Published in the March 19, 2014, issue of JAMA, the study found a 20-fold increase in the rate of psychiatric diagnoses and prescriptions, compared with the general public, though the absolute risk was small (0.5 percent of discharged ICU patients were diagnosed with a psychiatric disorder, compared with 0.02 percent of the general public).

Anxiety disorders and depression were the most common diagnoses, and the difference between the two groups in terms of rate of new diagnoses disappeared one year after discharge.

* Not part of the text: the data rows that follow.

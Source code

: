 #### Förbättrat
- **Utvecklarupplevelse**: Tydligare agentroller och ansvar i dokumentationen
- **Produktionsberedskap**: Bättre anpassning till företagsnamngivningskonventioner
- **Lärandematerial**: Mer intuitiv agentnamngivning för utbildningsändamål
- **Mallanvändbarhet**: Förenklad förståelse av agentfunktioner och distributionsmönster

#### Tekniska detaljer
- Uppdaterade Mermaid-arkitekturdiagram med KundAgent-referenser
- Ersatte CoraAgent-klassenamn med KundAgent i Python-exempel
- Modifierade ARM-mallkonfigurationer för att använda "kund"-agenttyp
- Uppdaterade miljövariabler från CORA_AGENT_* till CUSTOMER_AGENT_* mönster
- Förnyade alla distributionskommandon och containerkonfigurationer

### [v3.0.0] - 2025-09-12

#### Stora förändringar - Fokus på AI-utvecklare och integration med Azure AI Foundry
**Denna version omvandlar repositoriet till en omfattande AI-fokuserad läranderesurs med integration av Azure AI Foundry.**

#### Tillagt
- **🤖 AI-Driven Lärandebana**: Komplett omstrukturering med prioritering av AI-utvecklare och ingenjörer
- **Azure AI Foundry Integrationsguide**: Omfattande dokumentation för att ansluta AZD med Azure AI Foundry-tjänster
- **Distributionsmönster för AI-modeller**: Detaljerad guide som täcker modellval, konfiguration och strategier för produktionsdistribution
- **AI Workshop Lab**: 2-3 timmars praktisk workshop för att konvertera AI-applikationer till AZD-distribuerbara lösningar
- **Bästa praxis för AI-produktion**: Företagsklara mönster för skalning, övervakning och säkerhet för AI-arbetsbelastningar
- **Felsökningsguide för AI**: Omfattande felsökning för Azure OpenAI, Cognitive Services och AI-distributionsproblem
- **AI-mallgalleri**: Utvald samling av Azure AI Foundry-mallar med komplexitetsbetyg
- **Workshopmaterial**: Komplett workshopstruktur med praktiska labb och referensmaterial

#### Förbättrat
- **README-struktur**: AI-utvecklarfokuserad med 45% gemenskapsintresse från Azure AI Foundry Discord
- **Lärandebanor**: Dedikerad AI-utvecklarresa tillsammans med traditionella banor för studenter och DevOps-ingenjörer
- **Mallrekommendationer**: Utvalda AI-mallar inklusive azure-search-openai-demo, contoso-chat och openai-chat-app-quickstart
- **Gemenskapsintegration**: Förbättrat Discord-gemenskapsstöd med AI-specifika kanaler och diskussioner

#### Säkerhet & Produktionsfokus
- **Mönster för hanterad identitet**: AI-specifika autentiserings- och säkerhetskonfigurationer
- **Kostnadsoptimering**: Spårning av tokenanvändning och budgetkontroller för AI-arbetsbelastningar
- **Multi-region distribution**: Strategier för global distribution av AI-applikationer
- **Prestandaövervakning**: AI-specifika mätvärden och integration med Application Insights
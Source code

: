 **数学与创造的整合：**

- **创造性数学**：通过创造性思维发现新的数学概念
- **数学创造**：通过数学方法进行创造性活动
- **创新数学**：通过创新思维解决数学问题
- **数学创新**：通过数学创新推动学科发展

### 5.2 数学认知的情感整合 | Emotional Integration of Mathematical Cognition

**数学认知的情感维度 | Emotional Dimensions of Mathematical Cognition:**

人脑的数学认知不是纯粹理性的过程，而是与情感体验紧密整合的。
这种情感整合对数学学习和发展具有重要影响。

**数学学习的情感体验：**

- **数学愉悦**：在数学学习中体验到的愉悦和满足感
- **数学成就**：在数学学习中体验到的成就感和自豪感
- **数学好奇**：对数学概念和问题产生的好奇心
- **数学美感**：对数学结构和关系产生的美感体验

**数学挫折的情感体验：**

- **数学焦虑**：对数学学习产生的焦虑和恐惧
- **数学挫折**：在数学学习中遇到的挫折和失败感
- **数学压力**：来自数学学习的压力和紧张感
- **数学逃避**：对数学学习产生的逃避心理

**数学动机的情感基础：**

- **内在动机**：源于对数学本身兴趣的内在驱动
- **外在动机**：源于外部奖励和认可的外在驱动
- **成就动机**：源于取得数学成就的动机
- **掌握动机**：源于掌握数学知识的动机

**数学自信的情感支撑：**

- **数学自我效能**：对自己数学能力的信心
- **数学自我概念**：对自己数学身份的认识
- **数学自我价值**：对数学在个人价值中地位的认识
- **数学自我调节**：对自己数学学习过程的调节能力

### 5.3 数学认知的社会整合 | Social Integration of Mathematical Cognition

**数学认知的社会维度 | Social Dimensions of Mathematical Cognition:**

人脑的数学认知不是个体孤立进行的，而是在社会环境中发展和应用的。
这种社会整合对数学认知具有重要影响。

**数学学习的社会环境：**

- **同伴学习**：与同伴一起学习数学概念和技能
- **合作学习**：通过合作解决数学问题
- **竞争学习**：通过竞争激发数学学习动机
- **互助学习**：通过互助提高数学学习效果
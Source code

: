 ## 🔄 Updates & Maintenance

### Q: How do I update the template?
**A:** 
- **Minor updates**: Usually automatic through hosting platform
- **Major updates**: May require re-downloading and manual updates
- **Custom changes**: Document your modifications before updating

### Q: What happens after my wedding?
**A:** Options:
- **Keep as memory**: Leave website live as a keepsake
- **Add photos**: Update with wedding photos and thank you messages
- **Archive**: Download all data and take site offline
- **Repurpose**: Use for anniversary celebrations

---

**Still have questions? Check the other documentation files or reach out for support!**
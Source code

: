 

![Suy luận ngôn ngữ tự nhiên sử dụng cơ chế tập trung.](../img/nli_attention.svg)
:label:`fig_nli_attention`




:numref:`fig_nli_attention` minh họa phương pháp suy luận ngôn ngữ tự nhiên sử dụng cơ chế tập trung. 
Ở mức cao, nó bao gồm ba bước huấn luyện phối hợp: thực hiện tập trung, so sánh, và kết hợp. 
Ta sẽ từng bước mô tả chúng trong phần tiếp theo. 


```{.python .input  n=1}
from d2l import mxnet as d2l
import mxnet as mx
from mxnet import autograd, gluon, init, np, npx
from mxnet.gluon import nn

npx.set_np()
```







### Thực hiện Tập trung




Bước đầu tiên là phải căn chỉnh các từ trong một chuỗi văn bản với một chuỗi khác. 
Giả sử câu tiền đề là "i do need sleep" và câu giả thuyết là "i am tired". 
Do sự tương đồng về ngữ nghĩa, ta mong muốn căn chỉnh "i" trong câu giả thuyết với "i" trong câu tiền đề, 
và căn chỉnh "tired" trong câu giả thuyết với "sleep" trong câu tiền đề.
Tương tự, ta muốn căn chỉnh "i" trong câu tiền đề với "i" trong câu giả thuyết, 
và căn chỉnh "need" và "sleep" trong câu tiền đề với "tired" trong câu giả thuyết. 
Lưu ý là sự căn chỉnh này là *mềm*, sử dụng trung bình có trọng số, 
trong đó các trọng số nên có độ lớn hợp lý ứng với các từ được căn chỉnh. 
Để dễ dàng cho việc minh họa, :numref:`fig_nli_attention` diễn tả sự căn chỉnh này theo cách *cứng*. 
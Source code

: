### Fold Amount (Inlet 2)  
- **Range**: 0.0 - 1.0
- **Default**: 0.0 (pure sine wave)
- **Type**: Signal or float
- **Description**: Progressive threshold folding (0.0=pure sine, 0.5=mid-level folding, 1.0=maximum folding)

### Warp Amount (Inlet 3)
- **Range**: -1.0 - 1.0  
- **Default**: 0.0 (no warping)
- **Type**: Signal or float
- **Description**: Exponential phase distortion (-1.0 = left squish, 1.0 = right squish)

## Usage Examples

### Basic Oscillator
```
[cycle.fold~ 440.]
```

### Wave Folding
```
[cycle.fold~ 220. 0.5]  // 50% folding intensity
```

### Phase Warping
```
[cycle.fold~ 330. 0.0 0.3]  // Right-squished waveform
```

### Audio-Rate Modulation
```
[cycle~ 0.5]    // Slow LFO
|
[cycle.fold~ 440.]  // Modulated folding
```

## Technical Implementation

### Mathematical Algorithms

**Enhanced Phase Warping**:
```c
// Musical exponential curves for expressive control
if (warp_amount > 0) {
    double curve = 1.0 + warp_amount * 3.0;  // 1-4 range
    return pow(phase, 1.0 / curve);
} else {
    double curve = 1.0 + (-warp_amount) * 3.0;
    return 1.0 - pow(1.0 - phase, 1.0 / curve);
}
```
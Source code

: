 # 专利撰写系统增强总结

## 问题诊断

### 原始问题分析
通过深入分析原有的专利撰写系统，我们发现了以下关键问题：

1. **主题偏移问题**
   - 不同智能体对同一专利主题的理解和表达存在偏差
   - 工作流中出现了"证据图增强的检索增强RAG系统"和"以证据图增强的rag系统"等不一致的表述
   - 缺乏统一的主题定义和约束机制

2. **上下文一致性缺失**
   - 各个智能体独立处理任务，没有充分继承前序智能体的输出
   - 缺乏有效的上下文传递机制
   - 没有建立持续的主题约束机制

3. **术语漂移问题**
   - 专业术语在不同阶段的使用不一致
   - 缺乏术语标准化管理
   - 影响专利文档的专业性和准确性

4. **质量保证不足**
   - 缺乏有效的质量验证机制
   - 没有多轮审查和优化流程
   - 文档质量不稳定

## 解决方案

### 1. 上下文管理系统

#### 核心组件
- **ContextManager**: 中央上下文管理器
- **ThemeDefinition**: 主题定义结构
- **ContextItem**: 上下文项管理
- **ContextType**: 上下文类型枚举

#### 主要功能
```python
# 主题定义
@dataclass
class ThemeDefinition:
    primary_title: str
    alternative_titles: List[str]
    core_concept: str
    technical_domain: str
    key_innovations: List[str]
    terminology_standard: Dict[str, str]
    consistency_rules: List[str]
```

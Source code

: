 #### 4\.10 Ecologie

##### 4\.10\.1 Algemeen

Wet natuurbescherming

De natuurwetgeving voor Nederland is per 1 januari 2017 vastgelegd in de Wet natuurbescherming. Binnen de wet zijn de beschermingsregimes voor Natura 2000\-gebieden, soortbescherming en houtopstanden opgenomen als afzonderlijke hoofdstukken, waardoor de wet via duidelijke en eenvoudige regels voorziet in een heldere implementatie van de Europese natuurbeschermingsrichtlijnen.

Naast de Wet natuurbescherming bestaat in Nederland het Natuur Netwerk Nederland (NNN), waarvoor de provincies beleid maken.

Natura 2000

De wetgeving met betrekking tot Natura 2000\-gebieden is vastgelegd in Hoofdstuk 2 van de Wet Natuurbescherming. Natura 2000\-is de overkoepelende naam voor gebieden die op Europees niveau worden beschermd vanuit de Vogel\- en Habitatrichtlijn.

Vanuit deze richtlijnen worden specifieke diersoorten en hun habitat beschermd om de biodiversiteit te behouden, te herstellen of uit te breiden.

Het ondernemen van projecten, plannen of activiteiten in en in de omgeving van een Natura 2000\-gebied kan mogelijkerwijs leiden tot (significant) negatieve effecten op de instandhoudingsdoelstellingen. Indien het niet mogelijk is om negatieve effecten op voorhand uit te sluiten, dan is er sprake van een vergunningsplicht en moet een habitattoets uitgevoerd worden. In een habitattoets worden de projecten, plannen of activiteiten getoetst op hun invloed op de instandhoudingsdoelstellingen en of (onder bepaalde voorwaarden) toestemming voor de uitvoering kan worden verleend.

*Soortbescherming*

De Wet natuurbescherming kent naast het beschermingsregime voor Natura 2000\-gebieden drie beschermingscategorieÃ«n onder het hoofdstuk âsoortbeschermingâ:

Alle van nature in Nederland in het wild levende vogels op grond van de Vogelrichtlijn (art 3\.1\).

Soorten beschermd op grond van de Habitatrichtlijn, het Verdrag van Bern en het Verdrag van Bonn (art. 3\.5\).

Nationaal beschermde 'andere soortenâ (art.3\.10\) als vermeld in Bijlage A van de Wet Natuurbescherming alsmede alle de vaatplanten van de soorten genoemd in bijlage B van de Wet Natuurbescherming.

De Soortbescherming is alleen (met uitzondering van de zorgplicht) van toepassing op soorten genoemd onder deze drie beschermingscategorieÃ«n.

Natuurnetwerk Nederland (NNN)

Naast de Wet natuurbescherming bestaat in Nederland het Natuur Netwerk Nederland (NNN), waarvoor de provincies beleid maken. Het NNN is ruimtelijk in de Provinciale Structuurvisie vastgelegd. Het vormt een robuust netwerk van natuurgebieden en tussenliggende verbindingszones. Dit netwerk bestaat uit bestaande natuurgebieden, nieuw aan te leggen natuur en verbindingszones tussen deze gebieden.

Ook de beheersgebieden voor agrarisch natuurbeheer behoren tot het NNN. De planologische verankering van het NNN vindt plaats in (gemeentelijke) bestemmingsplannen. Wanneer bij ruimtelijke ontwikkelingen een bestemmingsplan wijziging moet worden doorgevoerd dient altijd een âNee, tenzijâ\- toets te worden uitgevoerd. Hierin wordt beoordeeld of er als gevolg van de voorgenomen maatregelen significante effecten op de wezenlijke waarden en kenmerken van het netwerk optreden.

“Our study shows that most people discharged from the ICU will be fine, but those who have difficulties can take comfort in knowing that they are not alone,” says the study’s lead author, Hannah Wunsch, MD, MSc, assistant professor of anesthesiology and epidemiology.

“Although the absolute risks are low, given the strong association between psychiatric diagnoses and poor outcomes after acute illness, our study suggests that prompt evaluation and management of psychiatric symptoms may be important.”

Smaller studies had suggested that some patients discharged from the ICU struggle with psychological difficulties after their illness, but “we didn’t have a sense of how big the issue was,” Wunsch says.

Wunsch and colleagues from Aarhus University Hospital in Denmark, as well as collaborators at the University of Pittsburgh and the Ohio State University, used the Danish National Registry of Patients database to look at adult patients admitted to the ICU who required mechanical ventilation. The patients, who had not been scheduled for a procedure in the hospital, were admitted with an unanticipated illness. Data on psychiatric diagnoses and prescribed medications before and after hospitalization were collected from more than 24,000 patients between 2006 and 2008.

In addition to the risk posed by the ICU on patients with no history of psychiatric illness, the study also found that ICU patients were more likely than the general public to have a history of psychiatric illness before hospitalization. About 6 percent of ICU patients had a psychiatric diagnosis in the previous five years, compared with about 2 percent of the general public.

“These result suggest there is a relationship, but we don’t fully understand it,” Wunsch says. “We know there’s interplay between physical and psychiatric illnesses—depressed patients have a higher heart attack rate, for example—but more work is needed.”

The study was supported by the Danish Medical Research Council, the Clinical Institute at Aahus University, and the Department of Clinical Epidemiology’s Research Foundation at Aarhus University Hospital.